Just as human-generated greenhouse gases appear to the be the cause of global warming, human activity may also be the cause of the shift in the cycle of seasons, according to Alexander R. Stine, a graduate student in UC Berkeley’s Department of Earth and Planetary Science and first author of the report.
“We see 100 years where there is a very natural pattern of variability, and then we see a large departure from that pattern at the same time as global mean temperatures start increasing, which makes us suspect that there’s a human role here,” he said.
Although the cause of this seasonal shift – which has occurred over land, but not the ocean – is unclear, the researchers say the shift appears to be related, in part, to a particular pattern of winds that also has been changing over the same time period. This pattern of atmospheric circulation, known as the Northern Annular Mode, is the most important wind pattern for controlling why one winter in the Northern Hemisphere is different from another. The researchers found that the mode also is important in controlling the arrival of the seasons each year.

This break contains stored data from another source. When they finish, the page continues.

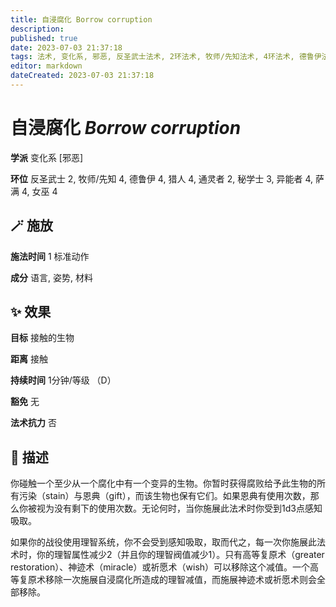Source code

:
 ```yaml
---
title: 自浸腐化 Borrow corruption
description: 
published: true
date: 2023-07-03 21:37:18
tags: 法术, 变化系, 邪恶, 反圣武士法术, 2环法术, 牧师/先知法术, 4环法术, 德鲁伊法术, 猎人法术, 通灵者法术, 秘学士法术, 3环法术, 异能者法术, 萨满法术, 女巫法术
editor: markdown
dateCreated: 2023-07-03 21:37:18
---
```


# **自浸腐化** *Borrow corruption*

**学派** 变化系 \[邪恶\] 

**环位** 反圣武士 2, 牧师/先知 4, 德鲁伊 4, 猎人 4, 通灵者 2, 秘学士 3, 异能者 4, 萨满 4, 女巫 4

## 🪄 施放

**施法时间** 1 标准动作

**成分** 语言, 姿势, 材料

## ✨ 效果 

**目标** 接触的生物 

**距离** 接触  

**持续时间** 1分钟/等级 （D） 

**豁免** 无

**法术抗力** 否

## 📖 描述

你碰触一个至少从一个腐化中有一个变异的生物。你暂时获得腐败给予此生物的所有污染（stain）与恩典（gift），而该生物也保有它们。如果恩典有使用次数，那么你被视为没有剩下的使用次数。无论何时，当你施展此法术时你受到1d3点感知吸取。

如果你的战役使用理智系统，你不会受到感知吸取，取而代之，每一次你施展此法术时，你的理智属性减少2（并且你的理智阀值减少1）。只有高等复原术（greater restoration）、神迹术（miracle）或祈愿术（wish）可以移除这个减值。一个高等复原术移除一次施展自浸腐化所造成的理智减值，而施展神迹术或祈愿术则会全部移除。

Whatever the cause, Stine said, current Intergovernmental Panel on Climate Change (IPCC) models do not predict this phase shift in the annual temperature cycle.
Details are published in the Jan. 22 issue of the journal Nature.
Temperatures at any given time of the year can be very different on land than over the ocean, Stine said, and a change in the strength and direction of the winds can move a lot of heat from the ocean onto land, which may affect the timing of the seasons. However, this seems to be only a partial explanation, he said, because the relationship between this pattern of circulation and the shift in the timing of the seasons is not strong enough to explain the magnitude of the seasonal shift.
The researchers also found that the difference between summer and winter land temperatures has decreased over the same 50-year period, with winter temperatures warming more than those in summer. They found that in non-tropical regions, winter temperatures over land warmed by 1.8 degrees Celsius and summer temperatures increased by 1 degree. Ocean warming has been somewhat less.